Effluent limits are a combination of EPA national technology- based requirements applicable to specific industrial processes, and water quality based limits intended to allow maintenance of state ambient water quality standards.
As technology and water quality needs evolve, effluent limits often become more stringent, resulting in the need for significant capital expenditures by industrial facilities (as well as POTWs) to meet effluent limits at the time of permit renewal. POTWs receiving effluent limit revisions often revise pretreatment standards in order to distribute the increased public capital costs. Negotiation of revised permit limits, and administrative appeal where necessary, are important components of the legal work required for both public and private permitees, along with defense of enforcement actions which may seek both penalties and commitments for upgraded wastewater treatment facilities.
Stormwater regulations for industrial facilities generally address site management practices that minimize stormwater contact with process materials. At construction sites, stormwater regulations and permits impose detailed requirements for“best management practices” (BMPs) to minimize erosion and sedimentation (E&S) during construction as well as during post-construction property use. These regulations aim to protect streams from particulates and pollutants which can harm the ecosystem of such waters. Owners, construction contractors and construction counsel can benefit from Environmental Counsel tasked to manage the inevitable E&S Plan infractions. Environmental counsel also provides oversight of the process of completing installation of the required post construction storm water management plan in accordance with the storm water permit and overall construction deadline expectations.

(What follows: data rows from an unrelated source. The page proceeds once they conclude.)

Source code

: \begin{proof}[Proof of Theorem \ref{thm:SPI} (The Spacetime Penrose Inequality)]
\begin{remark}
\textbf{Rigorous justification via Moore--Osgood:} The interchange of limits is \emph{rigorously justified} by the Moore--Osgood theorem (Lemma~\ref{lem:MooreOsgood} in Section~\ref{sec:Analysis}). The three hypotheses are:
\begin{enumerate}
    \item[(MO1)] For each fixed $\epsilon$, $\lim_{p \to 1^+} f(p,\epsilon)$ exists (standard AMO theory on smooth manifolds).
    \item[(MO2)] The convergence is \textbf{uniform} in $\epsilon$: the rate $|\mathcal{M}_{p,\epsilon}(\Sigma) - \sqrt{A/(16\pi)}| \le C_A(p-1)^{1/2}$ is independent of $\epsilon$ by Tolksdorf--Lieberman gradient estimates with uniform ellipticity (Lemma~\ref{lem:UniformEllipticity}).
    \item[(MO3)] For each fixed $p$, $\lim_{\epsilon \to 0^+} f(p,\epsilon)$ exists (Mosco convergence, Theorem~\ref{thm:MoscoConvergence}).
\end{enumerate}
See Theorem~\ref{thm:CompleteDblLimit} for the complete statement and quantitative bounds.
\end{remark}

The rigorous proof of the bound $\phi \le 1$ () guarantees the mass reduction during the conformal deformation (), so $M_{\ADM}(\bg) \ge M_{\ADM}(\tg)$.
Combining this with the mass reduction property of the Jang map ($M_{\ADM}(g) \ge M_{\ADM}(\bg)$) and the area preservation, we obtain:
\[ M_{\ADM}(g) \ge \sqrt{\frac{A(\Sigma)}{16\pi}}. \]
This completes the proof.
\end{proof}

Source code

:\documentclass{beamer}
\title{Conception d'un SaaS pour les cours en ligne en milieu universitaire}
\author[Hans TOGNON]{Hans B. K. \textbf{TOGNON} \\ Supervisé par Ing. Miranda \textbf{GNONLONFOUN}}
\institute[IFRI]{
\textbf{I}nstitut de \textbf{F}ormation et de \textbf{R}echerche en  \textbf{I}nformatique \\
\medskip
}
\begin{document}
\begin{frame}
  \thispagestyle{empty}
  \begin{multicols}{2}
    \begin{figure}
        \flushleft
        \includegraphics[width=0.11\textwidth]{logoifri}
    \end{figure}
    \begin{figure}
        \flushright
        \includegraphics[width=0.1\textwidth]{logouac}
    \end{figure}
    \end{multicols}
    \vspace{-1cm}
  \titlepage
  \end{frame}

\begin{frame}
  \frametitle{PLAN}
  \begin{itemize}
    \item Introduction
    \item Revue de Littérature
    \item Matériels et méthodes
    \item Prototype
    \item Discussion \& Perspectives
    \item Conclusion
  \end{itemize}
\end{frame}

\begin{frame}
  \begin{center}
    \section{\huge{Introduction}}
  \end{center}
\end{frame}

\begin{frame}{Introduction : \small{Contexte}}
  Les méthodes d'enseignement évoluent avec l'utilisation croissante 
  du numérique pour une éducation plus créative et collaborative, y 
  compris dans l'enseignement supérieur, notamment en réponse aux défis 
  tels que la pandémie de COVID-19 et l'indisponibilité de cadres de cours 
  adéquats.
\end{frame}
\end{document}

Construction impact on wetland areas adjacent to surface waters is also part of the scope of water protection regulation and permitting. In many instances, the need to build in or near surface streams, tributaries, flood plains, or adjacent high water table areas triggers requirements to obtain a permit from the U.S. Army Corps of Engineers as well as detailed review from the state environmental agency. Delay in obtaining necessary permits can materially impact project construction schedules, as can Army Corps or state agency enforcement actions.
Representation of industrial users in response to POTW or EPA enforcement actions alleging violation of effluent limits or limits on wastewater volume;
Appeal of renewed POTW permit imposing unreasonable effluent limits based on TMDL study and stream contaminant dispersion model. Worked out settlement allowing revised limits and deferred compliance schedule.

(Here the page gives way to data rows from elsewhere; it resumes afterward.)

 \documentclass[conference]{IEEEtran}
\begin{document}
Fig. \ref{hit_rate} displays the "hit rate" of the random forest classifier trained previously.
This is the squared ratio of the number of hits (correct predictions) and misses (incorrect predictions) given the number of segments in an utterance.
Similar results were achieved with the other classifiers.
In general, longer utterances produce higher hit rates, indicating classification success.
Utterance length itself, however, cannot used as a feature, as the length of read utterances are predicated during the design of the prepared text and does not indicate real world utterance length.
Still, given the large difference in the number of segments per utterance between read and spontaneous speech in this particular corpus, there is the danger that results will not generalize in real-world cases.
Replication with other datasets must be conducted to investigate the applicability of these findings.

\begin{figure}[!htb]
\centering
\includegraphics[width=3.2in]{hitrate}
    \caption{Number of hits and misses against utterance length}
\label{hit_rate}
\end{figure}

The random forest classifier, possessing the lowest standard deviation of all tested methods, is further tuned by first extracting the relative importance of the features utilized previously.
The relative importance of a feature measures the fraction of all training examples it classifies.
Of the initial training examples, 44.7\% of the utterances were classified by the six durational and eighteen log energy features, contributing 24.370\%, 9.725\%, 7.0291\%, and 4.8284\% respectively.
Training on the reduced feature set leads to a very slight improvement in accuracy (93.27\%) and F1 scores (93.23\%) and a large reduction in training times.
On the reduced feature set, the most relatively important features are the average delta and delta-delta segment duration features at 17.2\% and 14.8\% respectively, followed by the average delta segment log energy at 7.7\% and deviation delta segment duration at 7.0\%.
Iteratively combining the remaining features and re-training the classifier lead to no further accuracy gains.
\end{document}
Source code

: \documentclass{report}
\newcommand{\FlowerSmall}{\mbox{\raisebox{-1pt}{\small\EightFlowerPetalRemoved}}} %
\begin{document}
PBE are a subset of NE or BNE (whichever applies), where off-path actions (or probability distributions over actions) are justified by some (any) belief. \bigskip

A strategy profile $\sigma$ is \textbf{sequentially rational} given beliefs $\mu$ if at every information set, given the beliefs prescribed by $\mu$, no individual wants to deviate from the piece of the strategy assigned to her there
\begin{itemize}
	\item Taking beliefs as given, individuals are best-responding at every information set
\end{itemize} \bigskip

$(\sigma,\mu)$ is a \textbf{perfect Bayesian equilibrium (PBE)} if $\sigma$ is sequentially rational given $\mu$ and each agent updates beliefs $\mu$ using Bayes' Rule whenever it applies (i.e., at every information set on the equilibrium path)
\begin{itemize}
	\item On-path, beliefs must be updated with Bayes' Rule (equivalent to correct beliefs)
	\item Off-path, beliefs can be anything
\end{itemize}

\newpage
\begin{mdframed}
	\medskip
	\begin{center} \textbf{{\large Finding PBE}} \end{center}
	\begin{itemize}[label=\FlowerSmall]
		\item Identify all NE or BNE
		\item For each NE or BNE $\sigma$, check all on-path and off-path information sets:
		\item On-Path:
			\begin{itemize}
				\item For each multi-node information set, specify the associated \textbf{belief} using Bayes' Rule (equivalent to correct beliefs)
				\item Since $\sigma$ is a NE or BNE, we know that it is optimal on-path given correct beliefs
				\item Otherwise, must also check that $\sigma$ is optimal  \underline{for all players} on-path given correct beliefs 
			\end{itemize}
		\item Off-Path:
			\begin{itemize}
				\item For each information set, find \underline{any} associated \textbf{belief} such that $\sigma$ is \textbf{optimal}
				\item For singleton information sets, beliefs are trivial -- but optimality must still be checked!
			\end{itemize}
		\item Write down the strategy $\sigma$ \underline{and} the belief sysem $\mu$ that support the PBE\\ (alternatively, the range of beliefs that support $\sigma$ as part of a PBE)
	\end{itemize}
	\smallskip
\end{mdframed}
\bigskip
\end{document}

Representation of contract operator of POTW in response to EPA compliance order requiring significant capital investment to limit combined sewer overflows (CSO) of raw sewage;
Defense of large property owner in federal citizen suit against owner and contractors alleging property damage and violation of construction stormwater permit; Negotiation of consent decree including post- construction stormwater management plan;
Representation of homeowners in claims against developer for non-compliant stormwater control facility;
Representation of construction contractor who was issued a stop work order because of turbidity in discharge from detention basin.